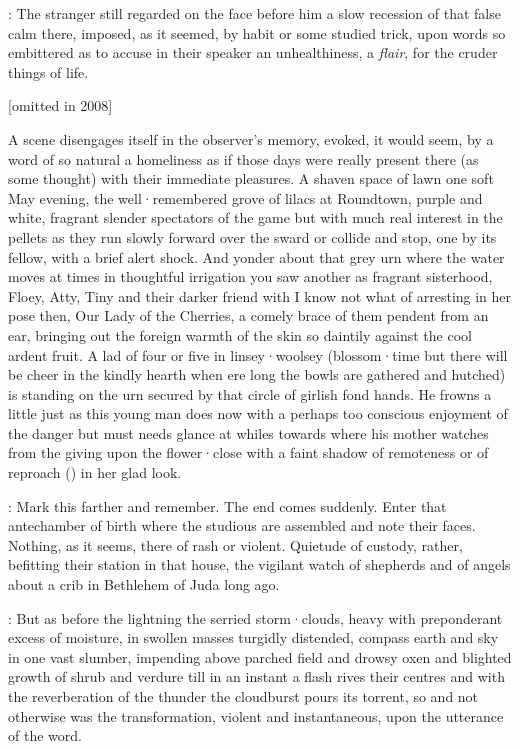 
:
The stranger still regarded on the face before him a slow recession of
that false calm there,
imposed,
as it seemed,
by habit or some studied
trick,
upon words so embittered as to accuse in their speaker an
unhealthiness,
a \emph{flair},
for the cruder things of life.

[omitted in 2008]

A scene disengages itself in the observer's memory,
evoked,
it would seem,
by a word of so natural a homeliness as if those days were really present there
(as some thought)
with their immediate pleasures.
A shaven space of lawn one soft
May evening,
the well·remembered grove of lilacs at Roundtown,
purple and
white,
fragrant slender spectators of the game but with much real
interest in the pellets as they run slowly forward over the sward or
collide and stop,
one by its fellow,
with a brief alert shock.
And yonder
about that grey urn where the water moves at times in thoughtful
irrigation you saw another as fragrant sisterhood,
Floey,
Atty,
Tiny and
their darker friend with I know not what of arresting in her pose then,
Our Lady of the Cherries,
a comely brace of them pendent from an ear,
bringing out the foreign warmth of the skin so daintily against the cool ardent fruit.
A lad of four or five in linsey·woolsey
(blossom·time but there will be cheer in the kindly hearth when ere long the bowls are gathered and hutched)
is standing on the urn secured by that circle of girlish fond hands.
He frowns a little just as this young man does now
with a perhaps too conscious enjoyment of the danger but must needs
glance at whiles towards where his mother watches
from the  giving upon the flower·close
with a faint shadow of remoteness or of reproach
() in her glad look.


:
Mark this farther and remember.
The end comes suddenly.
Enter that antechamber of birth where the studious are assembled
and note their faces.
Nothing,
as it seems,
there of rash or violent.
Quietude of custody,
rather,
befitting their station in that house,
the vigilant watch of shepherds and of angels about a crib in Bethlehem of Juda long ago.

:
But as before the lightning the serried storm·clouds,
heavy with preponderant excess of moisture,
in swollen masses turgidly distended,
compass earth and sky in one vast slumber,
impending above parched field and drowsy oxen and blighted growth of shrub and verdure till in an instant a flash rives their centres and with the reverberation of the thunder the cloudburst pours its torrent,
so and not otherwise was the transformation,
violent and instantaneous,
upon the utterance of the word.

★ ★ ★ ★

## What the task asks
For this task, write out exactly the lines of the entries above, starting at the line with "A shaven space of lawn one soft" and ending at the line with "(blossom·time but there", both included, and no others.

## Solution to this task
A shaven space of lawn one soft
May evening,
the well·remembered grove of lilacs at Roundtown,
purple and
white,
fragrant slender spectators of the game but with much real
interest in the pellets as they run slowly forward over the sward or
collide and stop,
one by its fellow,
with a brief alert shock.
And yonder
about that grey urn where the water moves at times in thoughtful
irrigation you saw another as fragrant sisterhood,
Floey,
Atty,
Tiny and
their darker friend with I know not what of arresting in her pose then,
Our Lady of the Cherries,
a comely brace of them pendent from an ear,
bringing out the foreign warmth of the skin so daintily against the cool ardent fruit.
A lad of four or five in linsey·woolsey
(blossom·time but there will be cheer in the kindly hearth when ere long the bowls are gathered and hutched)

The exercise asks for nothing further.